__THE PROBLEM__. Below are the records; count how many of their lines carry "sudo" and give only the number.

================

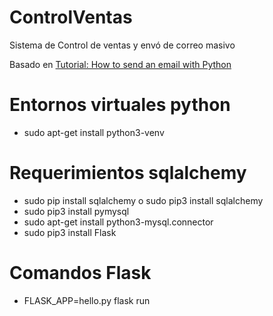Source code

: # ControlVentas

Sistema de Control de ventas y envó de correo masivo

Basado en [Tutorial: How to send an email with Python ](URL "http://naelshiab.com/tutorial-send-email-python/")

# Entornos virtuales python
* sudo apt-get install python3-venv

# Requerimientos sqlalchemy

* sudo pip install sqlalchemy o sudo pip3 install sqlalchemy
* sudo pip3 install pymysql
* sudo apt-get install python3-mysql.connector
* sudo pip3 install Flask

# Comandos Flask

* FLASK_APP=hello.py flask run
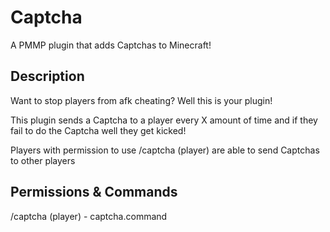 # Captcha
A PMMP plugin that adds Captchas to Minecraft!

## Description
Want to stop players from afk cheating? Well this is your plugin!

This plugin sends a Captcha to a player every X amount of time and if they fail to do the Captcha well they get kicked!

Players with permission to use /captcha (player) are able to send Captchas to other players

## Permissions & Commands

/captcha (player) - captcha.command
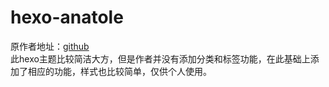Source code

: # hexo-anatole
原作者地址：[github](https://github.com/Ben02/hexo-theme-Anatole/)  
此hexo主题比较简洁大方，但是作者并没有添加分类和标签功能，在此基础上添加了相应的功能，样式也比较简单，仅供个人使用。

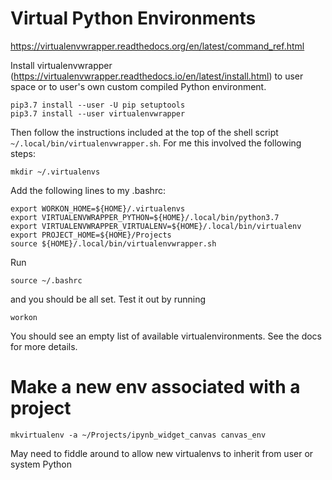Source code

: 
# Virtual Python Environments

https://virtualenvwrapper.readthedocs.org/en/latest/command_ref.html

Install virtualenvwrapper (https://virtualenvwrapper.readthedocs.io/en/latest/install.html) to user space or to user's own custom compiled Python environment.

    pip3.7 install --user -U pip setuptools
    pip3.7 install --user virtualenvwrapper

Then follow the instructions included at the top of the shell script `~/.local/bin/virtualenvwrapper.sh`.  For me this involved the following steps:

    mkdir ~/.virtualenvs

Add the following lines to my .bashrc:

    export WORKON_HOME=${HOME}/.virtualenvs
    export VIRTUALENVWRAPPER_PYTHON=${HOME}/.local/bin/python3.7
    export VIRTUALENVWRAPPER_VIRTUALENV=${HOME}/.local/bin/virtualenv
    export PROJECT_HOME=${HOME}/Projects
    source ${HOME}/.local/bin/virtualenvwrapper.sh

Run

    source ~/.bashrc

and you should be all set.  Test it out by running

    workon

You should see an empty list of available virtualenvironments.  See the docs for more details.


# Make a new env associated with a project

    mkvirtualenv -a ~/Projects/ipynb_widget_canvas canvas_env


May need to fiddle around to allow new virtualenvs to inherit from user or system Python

================

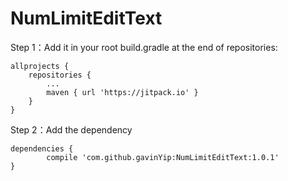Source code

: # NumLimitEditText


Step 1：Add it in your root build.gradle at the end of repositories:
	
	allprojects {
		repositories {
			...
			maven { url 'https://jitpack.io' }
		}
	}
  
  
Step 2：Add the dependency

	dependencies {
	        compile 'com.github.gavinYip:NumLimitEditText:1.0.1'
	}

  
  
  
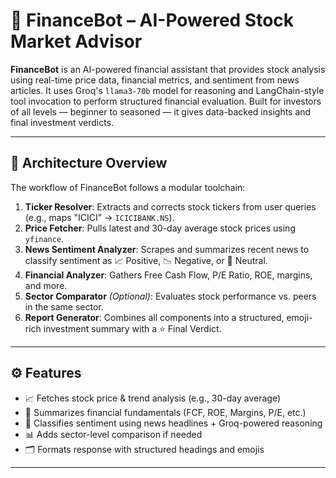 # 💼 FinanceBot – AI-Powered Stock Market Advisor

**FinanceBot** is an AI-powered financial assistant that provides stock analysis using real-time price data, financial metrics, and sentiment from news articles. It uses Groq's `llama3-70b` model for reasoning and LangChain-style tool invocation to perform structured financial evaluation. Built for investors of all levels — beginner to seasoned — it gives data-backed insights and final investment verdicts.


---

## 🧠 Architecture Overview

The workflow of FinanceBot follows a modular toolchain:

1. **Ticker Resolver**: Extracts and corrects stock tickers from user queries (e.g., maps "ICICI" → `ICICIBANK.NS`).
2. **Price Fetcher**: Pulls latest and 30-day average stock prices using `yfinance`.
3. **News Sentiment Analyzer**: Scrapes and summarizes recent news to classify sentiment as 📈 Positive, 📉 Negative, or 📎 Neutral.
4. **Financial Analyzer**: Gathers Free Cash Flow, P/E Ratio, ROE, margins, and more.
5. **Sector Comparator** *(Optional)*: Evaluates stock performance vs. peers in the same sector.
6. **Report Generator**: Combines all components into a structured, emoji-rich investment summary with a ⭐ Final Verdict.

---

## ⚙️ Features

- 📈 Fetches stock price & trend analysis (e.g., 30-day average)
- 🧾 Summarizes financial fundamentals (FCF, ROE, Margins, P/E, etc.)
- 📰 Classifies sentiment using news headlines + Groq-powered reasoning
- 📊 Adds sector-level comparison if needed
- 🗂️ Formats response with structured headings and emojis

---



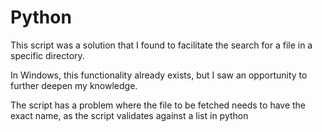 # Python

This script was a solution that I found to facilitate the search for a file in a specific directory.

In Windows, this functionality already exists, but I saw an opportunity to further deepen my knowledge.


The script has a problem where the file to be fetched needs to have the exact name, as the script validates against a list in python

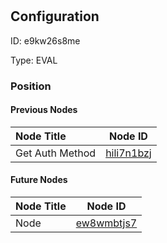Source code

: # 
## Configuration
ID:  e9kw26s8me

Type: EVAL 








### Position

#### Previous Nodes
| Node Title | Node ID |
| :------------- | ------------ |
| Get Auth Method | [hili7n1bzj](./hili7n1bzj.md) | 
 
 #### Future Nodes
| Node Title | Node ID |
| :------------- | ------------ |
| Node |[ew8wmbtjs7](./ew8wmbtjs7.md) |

================

__ANSWER FOR THE TASK__. 5